= Work instruction =
Each line of the data has to be retyped exactly as it is.

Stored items
--- START ---

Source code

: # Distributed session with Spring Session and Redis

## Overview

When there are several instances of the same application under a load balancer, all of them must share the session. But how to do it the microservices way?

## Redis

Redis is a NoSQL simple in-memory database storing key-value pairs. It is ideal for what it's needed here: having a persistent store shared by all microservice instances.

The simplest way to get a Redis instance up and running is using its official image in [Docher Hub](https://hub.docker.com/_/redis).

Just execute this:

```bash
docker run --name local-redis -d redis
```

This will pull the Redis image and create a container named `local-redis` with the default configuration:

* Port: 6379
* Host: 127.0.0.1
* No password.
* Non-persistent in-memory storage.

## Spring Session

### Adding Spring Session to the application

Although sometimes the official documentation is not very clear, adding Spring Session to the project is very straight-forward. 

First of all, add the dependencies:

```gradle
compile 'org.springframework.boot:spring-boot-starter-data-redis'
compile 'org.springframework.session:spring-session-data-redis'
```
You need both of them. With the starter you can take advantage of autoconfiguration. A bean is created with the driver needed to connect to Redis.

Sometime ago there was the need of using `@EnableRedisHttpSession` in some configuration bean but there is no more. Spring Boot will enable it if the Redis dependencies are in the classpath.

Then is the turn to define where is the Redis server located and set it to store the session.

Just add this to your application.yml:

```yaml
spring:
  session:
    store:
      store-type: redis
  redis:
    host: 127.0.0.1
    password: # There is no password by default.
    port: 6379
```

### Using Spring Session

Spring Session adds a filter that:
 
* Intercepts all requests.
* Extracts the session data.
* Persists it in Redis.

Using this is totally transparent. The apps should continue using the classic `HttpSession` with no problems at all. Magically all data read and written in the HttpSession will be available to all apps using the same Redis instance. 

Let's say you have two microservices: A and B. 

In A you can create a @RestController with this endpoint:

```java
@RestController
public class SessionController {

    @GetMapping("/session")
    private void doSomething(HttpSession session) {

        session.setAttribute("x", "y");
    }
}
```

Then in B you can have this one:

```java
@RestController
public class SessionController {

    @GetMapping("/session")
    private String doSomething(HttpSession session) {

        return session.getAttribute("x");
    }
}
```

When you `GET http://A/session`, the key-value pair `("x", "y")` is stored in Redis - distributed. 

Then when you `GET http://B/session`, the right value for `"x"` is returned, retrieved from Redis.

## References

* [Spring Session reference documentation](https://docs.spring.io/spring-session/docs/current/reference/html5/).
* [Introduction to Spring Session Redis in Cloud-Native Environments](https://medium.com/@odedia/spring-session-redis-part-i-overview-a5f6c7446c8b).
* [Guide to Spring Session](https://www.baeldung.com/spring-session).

--- END ---

= Result below =
Source code

: # Distributed session with Spring Session and Redis

## Overview

When there are several instances of the same application under a load balancer, all of them must share the session. But how to do it the microservices way?

## Redis

Redis is a NoSQL simple in-memory database storing key-value pairs. It is ideal for what it's needed here: having a persistent store shared by all microservice instances.

The simplest way to get a Redis instance up and running is using its official image in [Docher Hub](https://hub.docker.com/_/redis).

Just execute this:

```bash
docker run --name local-redis -d redis
```

This will pull the Redis image and create a container named `local-redis` with the default configuration:

* Port: 6379
* Host: 127.0.0.1
* No password.
* Non-persistent in-memory storage.

## Spring Session

### Adding Spring Session to the application

Although sometimes the official documentation is not very clear, adding Spring Session to the project is very straight-forward. 

First of all, add the dependencies:

```gradle
compile 'org.springframework.boot:spring-boot-starter-data-redis'
compile 'org.springframework.session:spring-session-data-redis'
```
You need both of them. With the starter you can take advantage of autoconfiguration. A bean is created with the driver needed to connect to Redis.

Sometime ago there was the need of using `@EnableRedisHttpSession` in some configuration bean but there is no more. Spring Boot will enable it if the Redis dependencies are in the classpath.

Then is the turn to define where is the Redis server located and set it to store the session.

Just add this to your application.yml:

```yaml
spring:
  session:
    store:
      store-type: redis
  redis:
    host: 127.0.0.1
    password: # There is no password by default.
    port: 6379
```

### Using Spring Session

Spring Session adds a filter that:
 
* Intercepts all requests.
* Extracts the session data.
* Persists it in Redis.

Using this is totally transparent. The apps should continue using the classic `HttpSession` with no problems at all. Magically all data read and written in the HttpSession will be available to all apps using the same Redis instance. 

Let's say you have two microservices: A and B. 

In A you can create a @RestController with this endpoint:

```java
@RestController
public class SessionController {

    @GetMapping("/session")
    private void doSomething(HttpSession session) {

        session.setAttribute("x", "y");
    }
}
```

Then in B you can have this one:

```java
@RestController
public class SessionController {

    @GetMapping("/session")
    private String doSomething(HttpSession session) {

        return session.getAttribute("x");
    }
}
```

When you `GET http://A/session`, the key-value pair `("x", "y")` is stored in Redis - distributed. 

Then when you `GET http://B/session`, the right value for `"x"` is returned, retrieved from Redis.

## References

* [Spring Session reference documentation](https://docs.spring.io/spring-session/docs/current/reference/html5/).
* [Introduction to Spring Session Redis in Cloud-Native Environments](https://medium.com/@odedia/spring-session-redis-part-i-overview-a5f6c7446c8b).
* [Guide to Spring Session](https://www.baeldung.com/spring-session).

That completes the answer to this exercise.